Every line that contains the word "event" should be copied from the records below.

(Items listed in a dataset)
· · ·

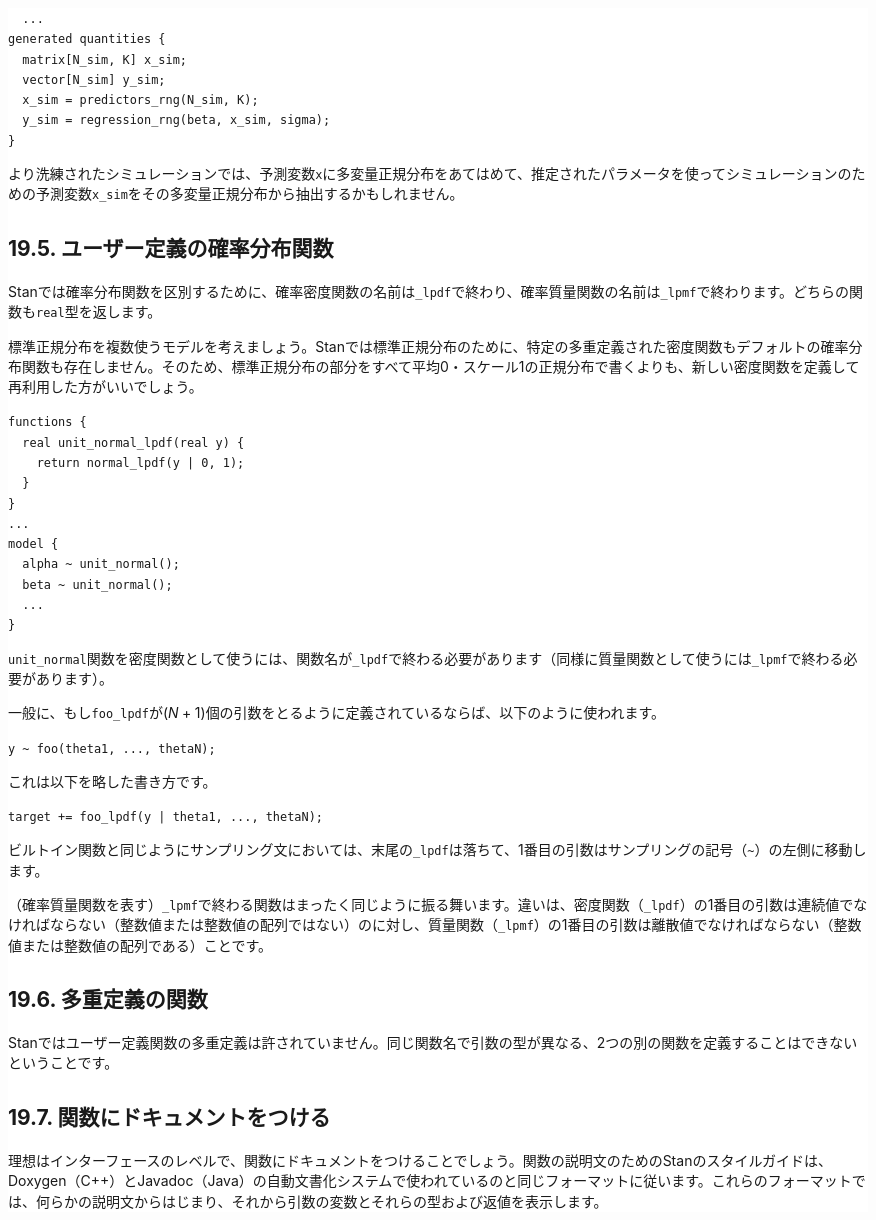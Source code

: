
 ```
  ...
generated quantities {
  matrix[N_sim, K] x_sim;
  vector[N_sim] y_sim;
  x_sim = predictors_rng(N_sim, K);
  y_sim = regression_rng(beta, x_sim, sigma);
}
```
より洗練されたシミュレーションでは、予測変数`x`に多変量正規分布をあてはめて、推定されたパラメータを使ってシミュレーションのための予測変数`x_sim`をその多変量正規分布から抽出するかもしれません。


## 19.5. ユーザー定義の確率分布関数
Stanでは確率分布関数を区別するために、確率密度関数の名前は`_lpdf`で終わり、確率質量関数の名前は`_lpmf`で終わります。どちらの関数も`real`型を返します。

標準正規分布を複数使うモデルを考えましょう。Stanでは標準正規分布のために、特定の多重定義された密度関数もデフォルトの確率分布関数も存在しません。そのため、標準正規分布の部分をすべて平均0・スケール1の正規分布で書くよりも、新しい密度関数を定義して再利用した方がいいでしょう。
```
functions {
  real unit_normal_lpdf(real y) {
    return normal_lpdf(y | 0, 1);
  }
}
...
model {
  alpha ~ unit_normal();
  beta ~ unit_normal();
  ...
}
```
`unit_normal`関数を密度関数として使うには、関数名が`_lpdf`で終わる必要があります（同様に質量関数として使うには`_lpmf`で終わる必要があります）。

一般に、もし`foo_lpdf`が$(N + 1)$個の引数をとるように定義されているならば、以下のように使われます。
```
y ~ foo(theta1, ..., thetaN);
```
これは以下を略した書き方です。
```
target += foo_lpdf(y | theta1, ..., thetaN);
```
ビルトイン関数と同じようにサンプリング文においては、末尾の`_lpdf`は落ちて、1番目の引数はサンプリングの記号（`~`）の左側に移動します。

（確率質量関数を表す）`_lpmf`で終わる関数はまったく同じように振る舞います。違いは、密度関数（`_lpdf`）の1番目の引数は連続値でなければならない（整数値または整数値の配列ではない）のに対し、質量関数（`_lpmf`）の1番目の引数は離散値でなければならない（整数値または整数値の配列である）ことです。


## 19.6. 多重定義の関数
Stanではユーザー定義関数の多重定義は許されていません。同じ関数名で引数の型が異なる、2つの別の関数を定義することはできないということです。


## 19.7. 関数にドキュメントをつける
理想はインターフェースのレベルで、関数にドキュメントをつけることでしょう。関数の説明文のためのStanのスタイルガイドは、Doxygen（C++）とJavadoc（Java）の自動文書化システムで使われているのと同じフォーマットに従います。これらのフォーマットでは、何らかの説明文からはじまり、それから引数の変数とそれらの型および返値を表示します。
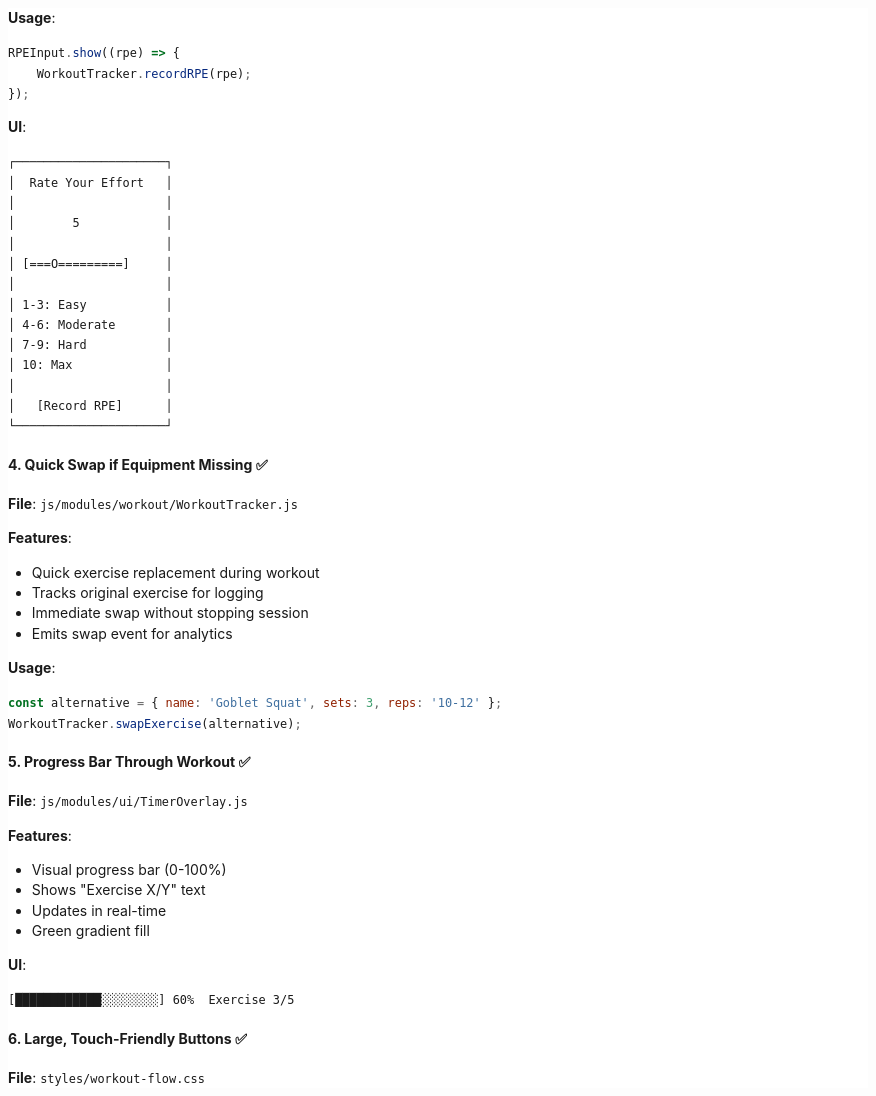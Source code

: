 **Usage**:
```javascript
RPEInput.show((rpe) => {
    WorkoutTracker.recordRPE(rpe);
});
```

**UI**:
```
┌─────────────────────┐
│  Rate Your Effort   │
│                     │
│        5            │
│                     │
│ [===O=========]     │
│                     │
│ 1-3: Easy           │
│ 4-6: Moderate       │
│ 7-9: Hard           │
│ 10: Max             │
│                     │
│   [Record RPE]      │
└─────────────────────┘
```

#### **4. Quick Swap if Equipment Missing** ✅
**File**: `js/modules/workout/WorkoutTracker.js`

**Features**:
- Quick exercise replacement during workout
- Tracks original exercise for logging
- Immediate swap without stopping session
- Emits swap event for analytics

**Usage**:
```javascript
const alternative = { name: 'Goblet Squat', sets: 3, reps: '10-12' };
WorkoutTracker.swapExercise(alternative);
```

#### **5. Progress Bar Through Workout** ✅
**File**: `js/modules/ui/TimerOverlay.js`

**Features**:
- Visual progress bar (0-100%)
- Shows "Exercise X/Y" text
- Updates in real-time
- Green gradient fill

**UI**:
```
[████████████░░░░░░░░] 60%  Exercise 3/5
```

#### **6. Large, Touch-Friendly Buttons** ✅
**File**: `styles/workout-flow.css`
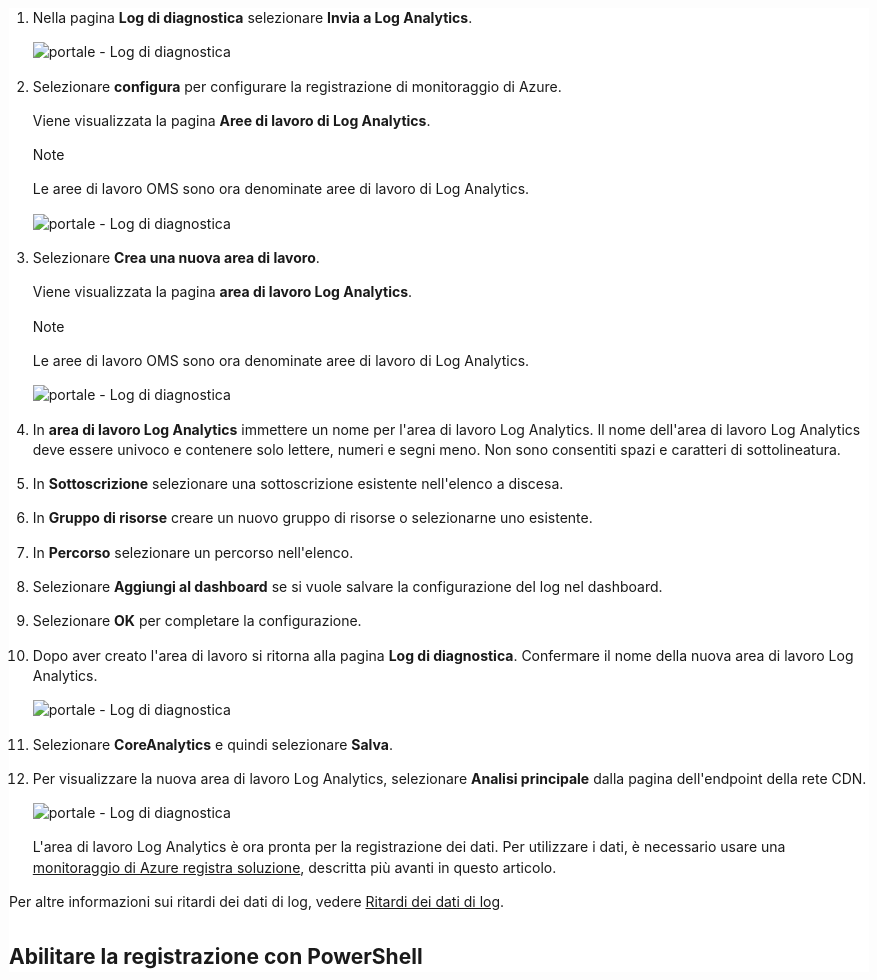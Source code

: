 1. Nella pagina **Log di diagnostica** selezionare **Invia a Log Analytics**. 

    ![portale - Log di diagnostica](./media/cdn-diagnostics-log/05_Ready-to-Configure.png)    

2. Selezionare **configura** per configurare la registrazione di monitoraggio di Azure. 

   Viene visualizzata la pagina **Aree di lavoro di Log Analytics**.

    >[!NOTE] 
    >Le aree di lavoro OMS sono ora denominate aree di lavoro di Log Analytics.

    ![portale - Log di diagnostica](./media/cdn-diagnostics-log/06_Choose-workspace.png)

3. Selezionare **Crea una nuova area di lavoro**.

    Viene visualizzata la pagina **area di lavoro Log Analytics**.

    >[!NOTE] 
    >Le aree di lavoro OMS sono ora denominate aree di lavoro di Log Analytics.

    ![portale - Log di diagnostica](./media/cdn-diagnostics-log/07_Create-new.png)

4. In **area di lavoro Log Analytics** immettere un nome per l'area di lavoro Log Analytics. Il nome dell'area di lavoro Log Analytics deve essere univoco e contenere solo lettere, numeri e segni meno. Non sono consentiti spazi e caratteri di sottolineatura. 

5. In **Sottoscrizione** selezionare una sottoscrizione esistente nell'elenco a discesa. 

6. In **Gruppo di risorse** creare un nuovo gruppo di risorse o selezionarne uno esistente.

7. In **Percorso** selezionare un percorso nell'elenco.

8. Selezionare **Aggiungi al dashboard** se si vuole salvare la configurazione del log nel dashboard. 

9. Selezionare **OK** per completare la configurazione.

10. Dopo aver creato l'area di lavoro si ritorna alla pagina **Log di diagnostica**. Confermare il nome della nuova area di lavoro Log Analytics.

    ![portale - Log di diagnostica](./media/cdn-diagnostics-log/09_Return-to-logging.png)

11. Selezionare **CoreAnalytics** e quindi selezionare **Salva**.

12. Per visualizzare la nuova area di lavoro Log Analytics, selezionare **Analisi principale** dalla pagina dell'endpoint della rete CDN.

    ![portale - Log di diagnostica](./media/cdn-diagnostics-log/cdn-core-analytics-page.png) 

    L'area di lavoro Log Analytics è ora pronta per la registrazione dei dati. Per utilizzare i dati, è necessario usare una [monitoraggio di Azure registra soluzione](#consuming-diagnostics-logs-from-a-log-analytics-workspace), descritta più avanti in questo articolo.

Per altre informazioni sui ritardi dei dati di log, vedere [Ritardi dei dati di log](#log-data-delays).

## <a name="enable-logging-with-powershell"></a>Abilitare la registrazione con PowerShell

· · ·

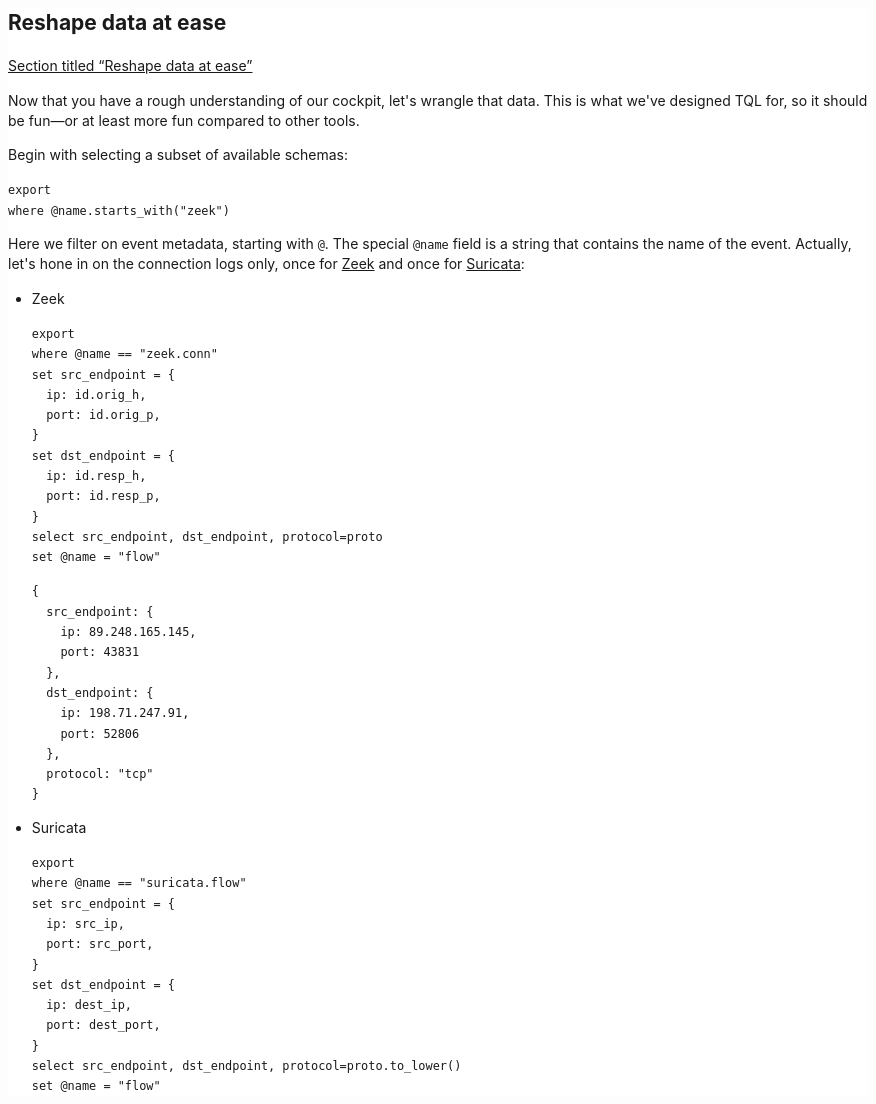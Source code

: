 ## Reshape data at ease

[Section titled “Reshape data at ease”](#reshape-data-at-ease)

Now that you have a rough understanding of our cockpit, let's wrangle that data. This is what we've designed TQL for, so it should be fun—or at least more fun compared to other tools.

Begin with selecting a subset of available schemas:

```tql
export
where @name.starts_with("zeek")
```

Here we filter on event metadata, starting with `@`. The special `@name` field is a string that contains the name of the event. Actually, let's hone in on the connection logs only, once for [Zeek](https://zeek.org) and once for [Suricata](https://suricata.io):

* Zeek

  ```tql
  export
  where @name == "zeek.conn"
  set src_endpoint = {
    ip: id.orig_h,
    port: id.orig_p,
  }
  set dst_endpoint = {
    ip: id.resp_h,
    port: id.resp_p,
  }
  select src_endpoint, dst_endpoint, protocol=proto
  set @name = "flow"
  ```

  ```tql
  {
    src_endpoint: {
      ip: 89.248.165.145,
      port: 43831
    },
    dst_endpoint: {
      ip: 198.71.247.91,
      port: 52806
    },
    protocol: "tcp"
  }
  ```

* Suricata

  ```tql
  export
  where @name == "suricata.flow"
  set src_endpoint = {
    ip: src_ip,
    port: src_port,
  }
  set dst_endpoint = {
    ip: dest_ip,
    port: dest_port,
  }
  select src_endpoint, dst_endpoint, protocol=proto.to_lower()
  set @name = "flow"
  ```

· · ·

The completed task –
- Emits swap event for analytics
Here we filter on event metadata, starting with `@`. The special `@name` field is a string that contains the name of the event. Actually, let's hone in on the connection logs only, once for [Zeek](https://zeek.org) and once for [Suricata](https://suricata.io):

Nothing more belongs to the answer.